WE were given a crash course on royal protocol over the weekend as we had to prepare ourselves to receive the Yang Di-Pertuan Agong and the Raja Permaisuri Agong on Monday.

It is more than common courtesy and standard social decorum; some say it is a “law” unto itself. Research papers showed that protocol originated from a Greek word, protokollen (protos means first and kolla means glue) which refers to a sheet of paper glued to the front of a legal document to show its validity. It then grew to become a technique or proper method of doing things, including official etiquette and all forms of understanding between governments and how their representatives conduct business, behave in formal circumstances, and how to generally avoid accidental friction.

Researchers said protocol has been practised since the olden times; it was at that time regarded as the norm and practice in royalty. Since then, it is now understood as rules and regulation accepted by all in daily practice, society and internationally recognised.

“It helps to put things systematically in order, marked punctuality, please the guest of honour and most of all it reflects the mannerism of good behaviour in daily life,” they said.

However, it might cause inconveniences when one does not understand it well. They said in Malaysia, protocol seems complex as it involves etiquette that is recognised by the monarchy and the federal and state governments.

These researchers, in tracing the country’s protocol in the Malay annals such as Sejarah Melayu and Tuhfat al-Nafis, said there is a 1779 manuscript that gives a detailed description about the Malay ritual and ceremonial custom, giving rise to the awareness of the importance of protocol especially in the matter of dealing with the rulers and the people who were ruled and governed by the order of privilege. While there are those who regard protocol as archaic, unnecessary and misplaced in the 21st century, there are others who say the monarchy wouldn’t be the same without it.
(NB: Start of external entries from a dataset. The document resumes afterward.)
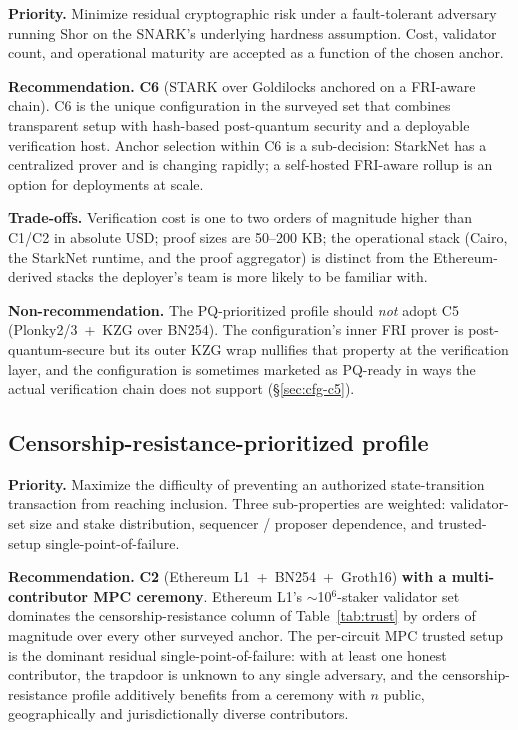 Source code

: \textbf{Priority.} Minimize residual cryptographic risk under a
fault-tolerant adversary running Shor on the SNARK's underlying
hardness assumption. Cost, validator count, and operational maturity
are accepted as a function of the chosen anchor.

\textbf{Recommendation.} \textbf{C6} (STARK over Goldilocks anchored
on a FRI-aware chain). C6 is the unique configuration in the
surveyed set that combines transparent setup with hash-based
post-quantum security and a deployable verification host. Anchor
selection within C6 is a sub-decision: StarkNet has a centralized
prover and is changing rapidly; a self-hosted FRI-aware rollup is an
option for deployments at scale.

\textbf{Trade-offs.} Verification cost is one to two orders of
magnitude higher than C1/C2 in absolute USD; proof sizes are 50--200
KB; the operational stack (Cairo, the StarkNet runtime, and the
proof aggregator) is distinct from the Ethereum-derived stacks the
deployer's team is more likely to be familiar with.

\textbf{Non-recommendation.} The PQ-prioritized profile should
\emph{not} adopt C5 (Plonky2/3~+~KZG over BN254). The configuration's
inner FRI prover is post-quantum-secure but its outer KZG wrap
nullifies that property at the verification layer, and the
configuration is sometimes marketed as PQ-ready in ways the actual
verification chain does not support
(\S\ref{sec:cfg-c5}).

\subsection{Censorship-resistance-prioritized profile}
\label{sec:rec-censorship}

\textbf{Priority.} Maximize the difficulty of preventing an
authorized state-transition transaction from reaching inclusion.
Three sub-properties are weighted: validator-set size and stake
distribution, sequencer / proposer dependence, and trusted-setup
single-point-of-failure.

\textbf{Recommendation.} \textbf{C2} (Ethereum L1~+~BN254~+~Groth16)
\textbf{with a multi-contributor MPC ceremony}. Ethereum L1's
$\sim$10$^6$-staker validator set dominates the censorship-resistance
column of Table~\ref{tab:trust} by orders of magnitude over every
other surveyed anchor. The per-circuit MPC trusted setup is the
dominant residual single-point-of-failure: with at least one honest
contributor, the trapdoor is unknown to any single adversary, and
the censorship-resistance profile additively benefits from a
ceremony with $n$ public, geographically and jurisdictionally
diverse contributors.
I, for one, believe that protocol should still be in place as it actually helps to know how to interact with royalty and to avoid embarrassment when we are in their company. We learnt new things from officers of the Protocol Division of Istana Negara. And, we took the cue from our chairman Tan Sri Ismail Omar, the former inspector-general of police, who had loads of practice having had numerous audiences with the monarchs when he was in office. We saw how at ease he was when performing the “menjunjung duli” and using “royal vocabulary” during Their Majesties’ visit. The protocol officer said there is a distinction between federal and state protocols. We were told to address the Yang Di-Pertuan Agong and Raja Permaisuri Agong as Tuanku or His or Her Majesty respectively. However, if it is a state ruler, the greeting should be Your Royal Highness.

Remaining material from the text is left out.